#### Task directions:
All lines in the data bearing the string "those" should be identified and copied.

Items listed in a dataset:
# # # #
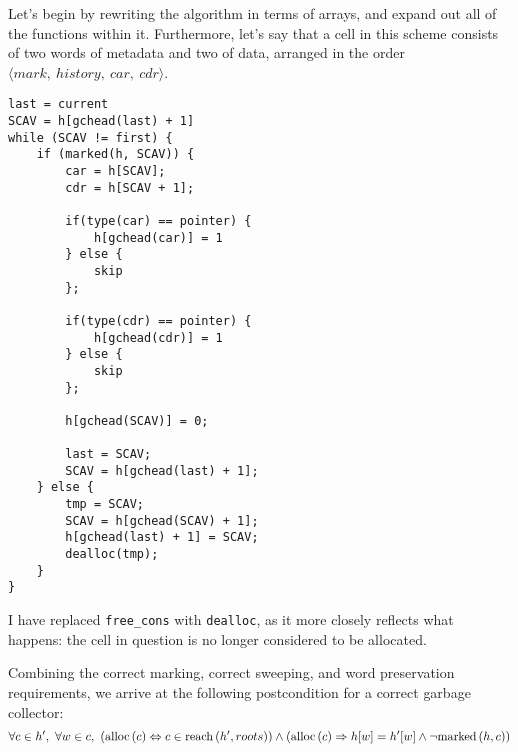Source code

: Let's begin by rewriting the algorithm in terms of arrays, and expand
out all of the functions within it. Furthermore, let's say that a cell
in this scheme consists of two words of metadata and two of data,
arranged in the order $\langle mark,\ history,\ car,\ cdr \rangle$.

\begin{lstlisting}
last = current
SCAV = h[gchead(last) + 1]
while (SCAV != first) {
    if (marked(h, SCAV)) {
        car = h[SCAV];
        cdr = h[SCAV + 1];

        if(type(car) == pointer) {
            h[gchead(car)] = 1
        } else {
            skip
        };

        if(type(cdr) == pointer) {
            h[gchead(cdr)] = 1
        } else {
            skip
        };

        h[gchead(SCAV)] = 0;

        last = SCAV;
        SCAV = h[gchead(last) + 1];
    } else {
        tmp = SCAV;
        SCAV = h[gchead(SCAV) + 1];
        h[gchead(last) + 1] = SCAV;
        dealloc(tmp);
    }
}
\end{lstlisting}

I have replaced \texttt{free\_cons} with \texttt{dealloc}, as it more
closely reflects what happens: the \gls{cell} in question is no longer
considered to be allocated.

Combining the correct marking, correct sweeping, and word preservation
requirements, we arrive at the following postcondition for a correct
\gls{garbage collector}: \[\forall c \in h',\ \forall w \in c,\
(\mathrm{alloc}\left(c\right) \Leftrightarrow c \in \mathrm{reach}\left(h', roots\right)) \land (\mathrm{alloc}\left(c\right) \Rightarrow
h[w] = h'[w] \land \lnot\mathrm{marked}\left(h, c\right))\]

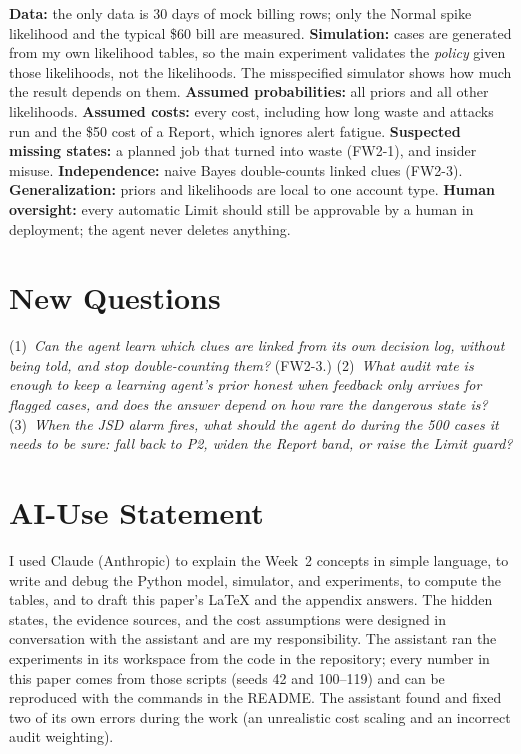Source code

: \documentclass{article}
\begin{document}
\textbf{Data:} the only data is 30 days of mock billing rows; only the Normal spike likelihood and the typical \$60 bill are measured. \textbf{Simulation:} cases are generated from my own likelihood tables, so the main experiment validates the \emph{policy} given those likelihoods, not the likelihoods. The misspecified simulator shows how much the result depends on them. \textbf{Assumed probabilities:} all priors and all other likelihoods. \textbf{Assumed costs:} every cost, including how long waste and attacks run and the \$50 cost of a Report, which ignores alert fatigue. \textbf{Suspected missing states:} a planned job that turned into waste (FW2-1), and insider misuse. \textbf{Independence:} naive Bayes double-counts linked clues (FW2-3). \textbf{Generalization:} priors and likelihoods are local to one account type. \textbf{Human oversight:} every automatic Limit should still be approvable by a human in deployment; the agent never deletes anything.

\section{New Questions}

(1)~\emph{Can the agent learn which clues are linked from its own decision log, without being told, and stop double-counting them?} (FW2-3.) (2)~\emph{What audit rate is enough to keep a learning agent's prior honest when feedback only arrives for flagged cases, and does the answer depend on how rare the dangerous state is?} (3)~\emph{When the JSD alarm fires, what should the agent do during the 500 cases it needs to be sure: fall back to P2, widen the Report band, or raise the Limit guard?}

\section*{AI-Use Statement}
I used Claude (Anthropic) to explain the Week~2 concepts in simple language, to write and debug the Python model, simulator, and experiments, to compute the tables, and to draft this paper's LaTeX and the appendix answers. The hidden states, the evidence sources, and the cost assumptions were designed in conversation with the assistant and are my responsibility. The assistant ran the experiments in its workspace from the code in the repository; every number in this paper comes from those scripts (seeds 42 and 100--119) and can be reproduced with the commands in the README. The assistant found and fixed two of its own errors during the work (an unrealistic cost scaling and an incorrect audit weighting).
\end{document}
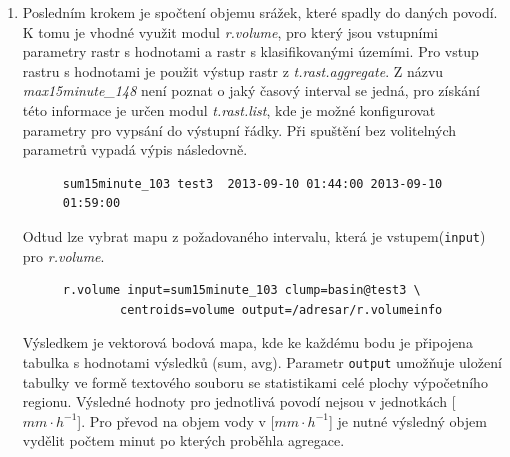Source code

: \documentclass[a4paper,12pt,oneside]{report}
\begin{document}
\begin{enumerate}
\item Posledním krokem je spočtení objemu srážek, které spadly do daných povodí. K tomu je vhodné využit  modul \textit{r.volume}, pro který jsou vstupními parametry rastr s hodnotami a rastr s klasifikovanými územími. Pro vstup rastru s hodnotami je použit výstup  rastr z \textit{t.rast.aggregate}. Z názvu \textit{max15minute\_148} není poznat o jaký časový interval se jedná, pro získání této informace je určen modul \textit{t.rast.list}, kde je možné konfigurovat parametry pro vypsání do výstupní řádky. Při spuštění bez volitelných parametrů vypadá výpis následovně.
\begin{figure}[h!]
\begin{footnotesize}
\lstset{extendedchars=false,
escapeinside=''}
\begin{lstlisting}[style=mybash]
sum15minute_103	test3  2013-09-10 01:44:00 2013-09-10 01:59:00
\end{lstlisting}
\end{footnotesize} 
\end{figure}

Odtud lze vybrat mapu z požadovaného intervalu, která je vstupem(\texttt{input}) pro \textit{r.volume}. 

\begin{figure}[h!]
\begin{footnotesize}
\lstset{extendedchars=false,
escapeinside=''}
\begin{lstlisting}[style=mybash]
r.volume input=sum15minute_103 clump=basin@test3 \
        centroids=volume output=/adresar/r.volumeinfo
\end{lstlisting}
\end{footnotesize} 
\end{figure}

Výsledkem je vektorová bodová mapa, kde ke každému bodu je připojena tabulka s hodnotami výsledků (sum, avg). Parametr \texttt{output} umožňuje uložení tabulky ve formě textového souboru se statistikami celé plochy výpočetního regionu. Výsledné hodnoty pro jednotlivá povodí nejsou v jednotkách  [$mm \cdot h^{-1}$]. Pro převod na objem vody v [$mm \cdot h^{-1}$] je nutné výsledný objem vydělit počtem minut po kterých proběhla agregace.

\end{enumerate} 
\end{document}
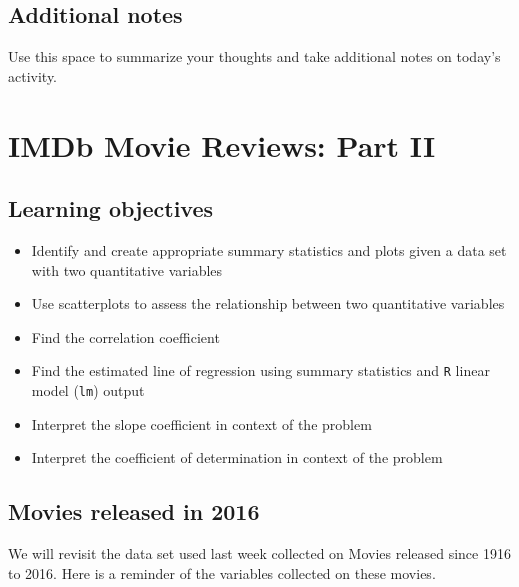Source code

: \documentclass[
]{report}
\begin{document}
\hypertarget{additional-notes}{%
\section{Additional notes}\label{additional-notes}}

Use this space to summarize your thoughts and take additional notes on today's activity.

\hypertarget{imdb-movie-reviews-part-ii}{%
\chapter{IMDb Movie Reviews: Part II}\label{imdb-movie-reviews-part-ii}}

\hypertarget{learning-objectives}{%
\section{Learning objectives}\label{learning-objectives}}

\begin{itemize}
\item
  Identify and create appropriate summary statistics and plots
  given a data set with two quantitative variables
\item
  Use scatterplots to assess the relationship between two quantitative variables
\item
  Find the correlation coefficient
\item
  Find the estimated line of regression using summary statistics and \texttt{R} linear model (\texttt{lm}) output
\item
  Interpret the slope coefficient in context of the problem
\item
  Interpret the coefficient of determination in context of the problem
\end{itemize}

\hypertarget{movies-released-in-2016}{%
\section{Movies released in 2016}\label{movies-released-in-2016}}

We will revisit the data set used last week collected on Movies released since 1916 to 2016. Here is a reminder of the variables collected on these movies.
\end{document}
# # # #
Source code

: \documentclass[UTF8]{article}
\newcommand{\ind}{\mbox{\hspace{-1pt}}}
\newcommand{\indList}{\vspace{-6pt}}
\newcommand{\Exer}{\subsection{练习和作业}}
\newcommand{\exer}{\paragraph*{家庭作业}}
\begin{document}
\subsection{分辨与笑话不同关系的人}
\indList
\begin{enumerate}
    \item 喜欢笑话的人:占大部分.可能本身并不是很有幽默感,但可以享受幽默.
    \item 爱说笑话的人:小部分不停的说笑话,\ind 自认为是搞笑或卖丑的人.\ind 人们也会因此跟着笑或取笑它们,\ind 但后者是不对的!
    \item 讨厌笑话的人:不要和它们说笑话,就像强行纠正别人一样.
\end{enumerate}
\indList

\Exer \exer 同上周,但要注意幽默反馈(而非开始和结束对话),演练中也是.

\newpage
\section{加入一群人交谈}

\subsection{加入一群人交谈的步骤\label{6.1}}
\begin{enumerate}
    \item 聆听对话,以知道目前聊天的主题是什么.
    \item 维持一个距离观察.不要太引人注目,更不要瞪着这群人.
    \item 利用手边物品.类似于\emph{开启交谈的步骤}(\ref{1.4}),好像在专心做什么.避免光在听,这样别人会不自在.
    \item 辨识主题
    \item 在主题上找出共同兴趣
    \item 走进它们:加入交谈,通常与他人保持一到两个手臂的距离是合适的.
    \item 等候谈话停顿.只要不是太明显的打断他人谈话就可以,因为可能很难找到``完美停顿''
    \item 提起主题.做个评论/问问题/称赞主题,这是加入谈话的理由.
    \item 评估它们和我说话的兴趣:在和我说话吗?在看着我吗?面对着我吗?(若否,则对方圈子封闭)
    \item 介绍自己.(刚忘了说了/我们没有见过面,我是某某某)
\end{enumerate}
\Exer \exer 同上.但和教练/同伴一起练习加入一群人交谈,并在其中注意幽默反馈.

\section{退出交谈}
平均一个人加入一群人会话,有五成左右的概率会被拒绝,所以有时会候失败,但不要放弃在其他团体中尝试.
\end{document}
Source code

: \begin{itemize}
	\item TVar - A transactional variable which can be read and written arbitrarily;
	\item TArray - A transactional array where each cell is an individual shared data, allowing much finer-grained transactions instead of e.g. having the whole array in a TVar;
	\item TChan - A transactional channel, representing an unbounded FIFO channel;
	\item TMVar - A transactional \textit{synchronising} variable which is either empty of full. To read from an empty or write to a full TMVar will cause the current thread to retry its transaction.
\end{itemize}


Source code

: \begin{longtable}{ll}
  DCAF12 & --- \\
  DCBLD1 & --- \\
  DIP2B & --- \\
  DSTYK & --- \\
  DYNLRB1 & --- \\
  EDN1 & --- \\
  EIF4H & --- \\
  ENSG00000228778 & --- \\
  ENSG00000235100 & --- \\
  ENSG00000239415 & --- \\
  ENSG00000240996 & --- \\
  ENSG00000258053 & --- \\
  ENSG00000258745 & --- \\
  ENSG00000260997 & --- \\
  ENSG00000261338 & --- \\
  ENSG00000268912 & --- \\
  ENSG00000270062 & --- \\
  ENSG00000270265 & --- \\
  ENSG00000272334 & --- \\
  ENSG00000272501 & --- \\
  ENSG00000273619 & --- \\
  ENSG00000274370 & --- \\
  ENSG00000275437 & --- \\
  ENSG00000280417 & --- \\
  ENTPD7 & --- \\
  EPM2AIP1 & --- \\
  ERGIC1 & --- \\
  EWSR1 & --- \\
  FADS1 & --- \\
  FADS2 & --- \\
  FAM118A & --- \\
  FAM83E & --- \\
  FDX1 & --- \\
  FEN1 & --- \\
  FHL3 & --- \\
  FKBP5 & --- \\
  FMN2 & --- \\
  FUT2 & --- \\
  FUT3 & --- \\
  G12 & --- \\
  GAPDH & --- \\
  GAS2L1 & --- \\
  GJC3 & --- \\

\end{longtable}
# # # #
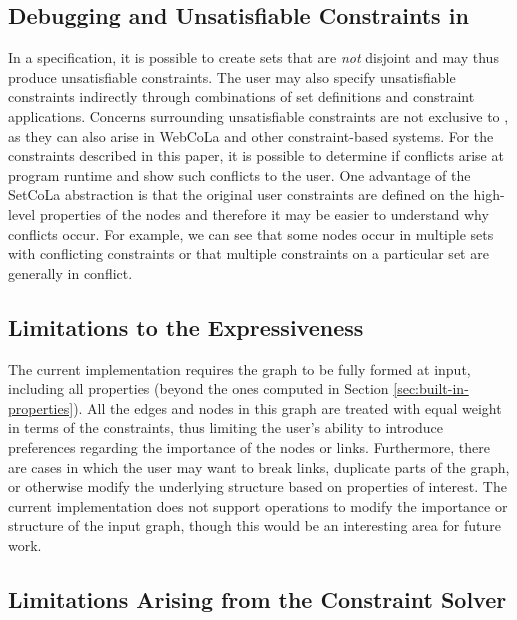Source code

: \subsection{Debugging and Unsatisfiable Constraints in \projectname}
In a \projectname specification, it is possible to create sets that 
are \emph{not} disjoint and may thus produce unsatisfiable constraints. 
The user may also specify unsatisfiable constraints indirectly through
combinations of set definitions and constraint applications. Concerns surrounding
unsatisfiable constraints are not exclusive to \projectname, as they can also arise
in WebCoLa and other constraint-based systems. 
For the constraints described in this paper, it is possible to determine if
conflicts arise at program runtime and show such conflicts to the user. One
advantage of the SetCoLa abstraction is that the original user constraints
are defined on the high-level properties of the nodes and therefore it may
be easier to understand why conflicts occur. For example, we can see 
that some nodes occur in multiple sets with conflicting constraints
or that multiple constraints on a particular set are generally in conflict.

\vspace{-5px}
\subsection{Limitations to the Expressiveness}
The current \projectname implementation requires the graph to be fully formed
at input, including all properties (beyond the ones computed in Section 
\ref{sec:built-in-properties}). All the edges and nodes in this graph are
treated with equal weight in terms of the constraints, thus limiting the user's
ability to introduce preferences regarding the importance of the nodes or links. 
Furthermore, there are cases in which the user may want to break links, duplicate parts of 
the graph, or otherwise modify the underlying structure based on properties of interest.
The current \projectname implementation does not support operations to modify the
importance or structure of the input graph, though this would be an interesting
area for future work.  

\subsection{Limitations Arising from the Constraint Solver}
# # # #
#### Exercise answer:
\textbf{Data:} the only data is 30 days of mock billing rows; only the Normal spike likelihood and the typical \$60 bill are measured. \textbf{Simulation:} cases are generated from my own likelihood tables, so the main experiment validates the \emph{policy} given those likelihoods, not the likelihoods. The misspecified simulator shows how much the result depends on them. \textbf{Assumed probabilities:} all priors and all other likelihoods. \textbf{Assumed costs:} every cost, including how long waste and attacks run and the \$50 cost of a Report, which ignores alert fatigue. \textbf{Suspected missing states:} a planned job that turned into waste (FW2-1), and insider misuse. \textbf{Independence:} naive Bayes double-counts linked clues (FW2-3). \textbf{Generalization:} priors and likelihoods are local to one account type. \textbf{Human oversight:} every automatic Limit should still be approvable by a human in deployment; the agent never deletes anything.
I used Claude (Anthropic) to explain the Week~2 concepts in simple language, to write and debug the Python model, simulator, and experiments, to compute the tables, and to draft this paper's LaTeX and the appendix answers. The hidden states, the evidence sources, and the cost assumptions were designed in conversation with the assistant and are my responsibility. The assistant ran the experiments in its workspace from the code in the repository; every number in this paper comes from those scripts (seeds 42 and 100--119) and can be reproduced with the commands in the README. The assistant found and fixed two of its own errors during the work (an unrealistic cost scaling and an incorrect audit weighting).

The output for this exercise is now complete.